Chairman des Medienkonzerns tritt seinen Job nicht an
Aktionäre gewinnen Machtkampf um ITV

Die Aktionäre haben den Machtkampf um die Führung des britischen Medienkonzerns ITV plc gewonnen. Gestern teilte der Vorstand von Carlton Communications mit, dass der ursprünglich für ITV vorgesehene Exekutiv Chairman Michael Green sein Amt nicht antreten wird. Stattdessen sei das Board bereit, einen nicht-exekutiven Chairman zu akzeptieren.

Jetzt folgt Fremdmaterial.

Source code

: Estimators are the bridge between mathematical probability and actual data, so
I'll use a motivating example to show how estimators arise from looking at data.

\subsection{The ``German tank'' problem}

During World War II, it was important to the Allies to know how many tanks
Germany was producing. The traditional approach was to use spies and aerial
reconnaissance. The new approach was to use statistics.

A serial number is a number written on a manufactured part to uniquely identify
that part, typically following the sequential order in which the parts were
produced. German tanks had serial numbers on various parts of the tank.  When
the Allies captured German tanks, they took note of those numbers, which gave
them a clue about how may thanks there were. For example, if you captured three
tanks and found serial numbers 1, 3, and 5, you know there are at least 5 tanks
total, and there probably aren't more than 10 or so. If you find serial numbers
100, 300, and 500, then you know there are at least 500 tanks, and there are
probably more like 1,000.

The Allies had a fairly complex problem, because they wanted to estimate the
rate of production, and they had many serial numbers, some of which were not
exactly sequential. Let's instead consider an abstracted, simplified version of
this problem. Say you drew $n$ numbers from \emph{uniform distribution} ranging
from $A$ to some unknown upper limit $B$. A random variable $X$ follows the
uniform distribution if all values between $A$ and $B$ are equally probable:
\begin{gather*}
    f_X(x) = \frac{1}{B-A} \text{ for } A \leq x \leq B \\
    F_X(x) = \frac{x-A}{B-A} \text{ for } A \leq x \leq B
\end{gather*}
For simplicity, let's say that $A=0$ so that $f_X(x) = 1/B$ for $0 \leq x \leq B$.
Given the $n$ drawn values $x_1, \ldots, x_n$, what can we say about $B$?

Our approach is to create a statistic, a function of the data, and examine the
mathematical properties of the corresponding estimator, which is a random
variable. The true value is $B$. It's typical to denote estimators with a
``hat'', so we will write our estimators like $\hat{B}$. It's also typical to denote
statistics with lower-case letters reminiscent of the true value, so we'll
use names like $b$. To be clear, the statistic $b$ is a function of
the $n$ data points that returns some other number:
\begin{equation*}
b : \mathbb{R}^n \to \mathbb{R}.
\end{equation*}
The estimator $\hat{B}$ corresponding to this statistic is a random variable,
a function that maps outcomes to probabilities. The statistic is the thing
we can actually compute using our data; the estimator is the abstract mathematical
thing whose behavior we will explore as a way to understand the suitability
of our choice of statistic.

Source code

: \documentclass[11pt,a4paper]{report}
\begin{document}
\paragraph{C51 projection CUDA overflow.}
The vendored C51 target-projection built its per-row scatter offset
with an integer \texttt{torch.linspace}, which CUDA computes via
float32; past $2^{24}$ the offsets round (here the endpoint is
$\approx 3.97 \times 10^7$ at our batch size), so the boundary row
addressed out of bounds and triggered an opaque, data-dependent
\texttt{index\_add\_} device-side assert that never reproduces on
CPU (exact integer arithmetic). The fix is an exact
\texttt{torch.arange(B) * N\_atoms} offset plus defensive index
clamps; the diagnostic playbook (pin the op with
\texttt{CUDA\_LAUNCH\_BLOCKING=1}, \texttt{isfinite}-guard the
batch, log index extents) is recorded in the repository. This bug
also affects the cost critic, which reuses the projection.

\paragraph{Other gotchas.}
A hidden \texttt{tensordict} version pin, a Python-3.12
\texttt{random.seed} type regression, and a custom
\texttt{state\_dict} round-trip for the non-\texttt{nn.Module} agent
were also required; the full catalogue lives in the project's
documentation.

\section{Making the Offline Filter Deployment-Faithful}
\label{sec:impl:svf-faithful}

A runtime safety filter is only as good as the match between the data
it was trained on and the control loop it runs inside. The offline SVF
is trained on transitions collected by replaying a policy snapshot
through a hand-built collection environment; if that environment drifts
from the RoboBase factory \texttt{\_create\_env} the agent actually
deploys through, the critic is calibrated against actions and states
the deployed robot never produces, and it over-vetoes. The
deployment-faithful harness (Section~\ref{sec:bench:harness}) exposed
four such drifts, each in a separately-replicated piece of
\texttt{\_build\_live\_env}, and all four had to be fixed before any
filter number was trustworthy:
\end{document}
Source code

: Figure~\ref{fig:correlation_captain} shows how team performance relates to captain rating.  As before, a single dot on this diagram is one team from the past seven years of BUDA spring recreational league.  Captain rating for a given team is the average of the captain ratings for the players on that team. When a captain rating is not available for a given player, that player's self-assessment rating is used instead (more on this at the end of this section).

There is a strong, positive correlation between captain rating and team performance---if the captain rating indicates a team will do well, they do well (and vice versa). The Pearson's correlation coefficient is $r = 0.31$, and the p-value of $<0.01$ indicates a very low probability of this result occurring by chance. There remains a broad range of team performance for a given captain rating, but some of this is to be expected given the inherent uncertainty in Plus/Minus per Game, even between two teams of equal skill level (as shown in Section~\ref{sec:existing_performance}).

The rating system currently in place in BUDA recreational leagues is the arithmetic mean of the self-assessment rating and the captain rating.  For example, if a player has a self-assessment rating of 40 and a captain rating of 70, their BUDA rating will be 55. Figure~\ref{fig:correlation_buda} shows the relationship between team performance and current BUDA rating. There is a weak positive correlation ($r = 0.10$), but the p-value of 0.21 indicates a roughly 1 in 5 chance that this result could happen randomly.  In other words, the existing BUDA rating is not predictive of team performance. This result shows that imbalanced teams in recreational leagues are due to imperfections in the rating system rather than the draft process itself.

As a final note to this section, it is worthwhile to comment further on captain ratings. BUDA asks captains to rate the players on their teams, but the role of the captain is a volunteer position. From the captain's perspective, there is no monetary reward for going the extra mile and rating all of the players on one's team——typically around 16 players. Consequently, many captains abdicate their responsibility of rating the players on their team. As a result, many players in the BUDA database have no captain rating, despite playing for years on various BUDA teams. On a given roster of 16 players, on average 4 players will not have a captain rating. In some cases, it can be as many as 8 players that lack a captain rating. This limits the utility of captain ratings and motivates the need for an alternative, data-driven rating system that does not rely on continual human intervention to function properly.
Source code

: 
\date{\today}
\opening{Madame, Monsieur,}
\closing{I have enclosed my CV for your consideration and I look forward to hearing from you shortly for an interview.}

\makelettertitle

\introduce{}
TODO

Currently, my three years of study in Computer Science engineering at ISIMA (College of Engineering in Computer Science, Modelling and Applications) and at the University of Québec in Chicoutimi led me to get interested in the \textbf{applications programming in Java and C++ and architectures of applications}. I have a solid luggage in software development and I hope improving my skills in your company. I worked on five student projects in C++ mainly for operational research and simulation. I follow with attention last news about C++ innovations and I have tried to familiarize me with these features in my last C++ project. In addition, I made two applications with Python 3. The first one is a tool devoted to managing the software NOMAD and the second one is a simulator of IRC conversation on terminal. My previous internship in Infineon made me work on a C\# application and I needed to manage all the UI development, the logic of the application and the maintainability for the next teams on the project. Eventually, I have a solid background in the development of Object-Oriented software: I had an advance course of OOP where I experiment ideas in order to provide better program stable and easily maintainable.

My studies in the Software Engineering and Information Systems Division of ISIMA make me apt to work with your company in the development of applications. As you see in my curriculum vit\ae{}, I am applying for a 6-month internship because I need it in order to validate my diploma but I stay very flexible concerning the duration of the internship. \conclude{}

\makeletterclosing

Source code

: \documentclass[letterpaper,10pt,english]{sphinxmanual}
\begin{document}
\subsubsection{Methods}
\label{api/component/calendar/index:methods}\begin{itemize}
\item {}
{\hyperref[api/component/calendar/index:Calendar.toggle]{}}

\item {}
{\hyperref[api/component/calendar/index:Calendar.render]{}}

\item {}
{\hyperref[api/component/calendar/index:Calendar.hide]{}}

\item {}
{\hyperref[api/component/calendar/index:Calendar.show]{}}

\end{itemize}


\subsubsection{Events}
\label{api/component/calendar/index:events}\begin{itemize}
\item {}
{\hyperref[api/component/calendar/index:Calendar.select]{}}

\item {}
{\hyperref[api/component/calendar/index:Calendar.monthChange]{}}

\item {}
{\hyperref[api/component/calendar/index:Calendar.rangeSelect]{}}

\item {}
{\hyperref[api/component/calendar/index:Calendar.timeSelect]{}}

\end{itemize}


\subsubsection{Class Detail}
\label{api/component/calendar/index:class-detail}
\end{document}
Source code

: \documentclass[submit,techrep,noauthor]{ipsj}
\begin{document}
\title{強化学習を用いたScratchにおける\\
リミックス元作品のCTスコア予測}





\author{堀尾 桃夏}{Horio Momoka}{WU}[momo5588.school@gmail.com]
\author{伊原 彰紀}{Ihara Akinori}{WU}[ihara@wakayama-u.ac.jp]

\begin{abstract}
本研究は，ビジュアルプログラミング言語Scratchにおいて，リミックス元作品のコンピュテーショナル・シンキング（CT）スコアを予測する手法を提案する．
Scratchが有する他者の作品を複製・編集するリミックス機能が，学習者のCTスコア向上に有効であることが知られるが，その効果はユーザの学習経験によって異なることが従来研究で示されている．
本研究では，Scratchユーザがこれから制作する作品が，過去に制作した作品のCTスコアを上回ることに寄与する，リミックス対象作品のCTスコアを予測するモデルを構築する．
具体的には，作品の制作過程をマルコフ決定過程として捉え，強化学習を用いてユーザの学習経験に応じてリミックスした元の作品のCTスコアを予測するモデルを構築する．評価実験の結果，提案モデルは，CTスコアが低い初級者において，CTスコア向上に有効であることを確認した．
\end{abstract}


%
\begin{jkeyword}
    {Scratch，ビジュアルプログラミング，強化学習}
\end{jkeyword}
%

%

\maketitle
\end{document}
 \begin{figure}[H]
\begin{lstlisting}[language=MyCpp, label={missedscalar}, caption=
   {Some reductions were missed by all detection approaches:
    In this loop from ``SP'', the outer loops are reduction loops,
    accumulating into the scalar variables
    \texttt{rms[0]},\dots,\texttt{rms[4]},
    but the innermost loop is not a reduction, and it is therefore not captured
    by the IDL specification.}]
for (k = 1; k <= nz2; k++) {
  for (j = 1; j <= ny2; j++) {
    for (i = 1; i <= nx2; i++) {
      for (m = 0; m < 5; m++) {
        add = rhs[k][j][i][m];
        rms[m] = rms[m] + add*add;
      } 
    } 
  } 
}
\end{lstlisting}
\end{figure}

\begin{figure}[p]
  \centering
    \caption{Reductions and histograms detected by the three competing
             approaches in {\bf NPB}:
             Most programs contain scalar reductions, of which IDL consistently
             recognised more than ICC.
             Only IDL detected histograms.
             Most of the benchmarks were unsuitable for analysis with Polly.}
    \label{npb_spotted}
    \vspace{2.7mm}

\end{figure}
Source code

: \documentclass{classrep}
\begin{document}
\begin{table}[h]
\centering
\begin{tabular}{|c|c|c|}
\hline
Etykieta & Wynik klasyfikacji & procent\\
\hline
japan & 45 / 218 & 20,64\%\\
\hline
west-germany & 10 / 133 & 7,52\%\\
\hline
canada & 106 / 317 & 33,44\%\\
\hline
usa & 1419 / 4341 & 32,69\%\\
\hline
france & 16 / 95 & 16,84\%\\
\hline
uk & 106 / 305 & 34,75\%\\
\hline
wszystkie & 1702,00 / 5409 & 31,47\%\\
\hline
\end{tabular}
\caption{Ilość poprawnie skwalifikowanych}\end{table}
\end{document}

fs LONDON. Damit kam die Carlton-Führung einer ultimativen Forderung nach, die vom US-Fonds Fidelity ausging und der sich rund 35 % des Aktienkapitals anschlossen. Die Investoren hatten seit dem Zusammengehen der beiden Medien-Firmen Carlton und Granada gefordert, dass der amtierende Carlton-Chairman Green nicht an die Spitze der neuen Gesellschaft rückt.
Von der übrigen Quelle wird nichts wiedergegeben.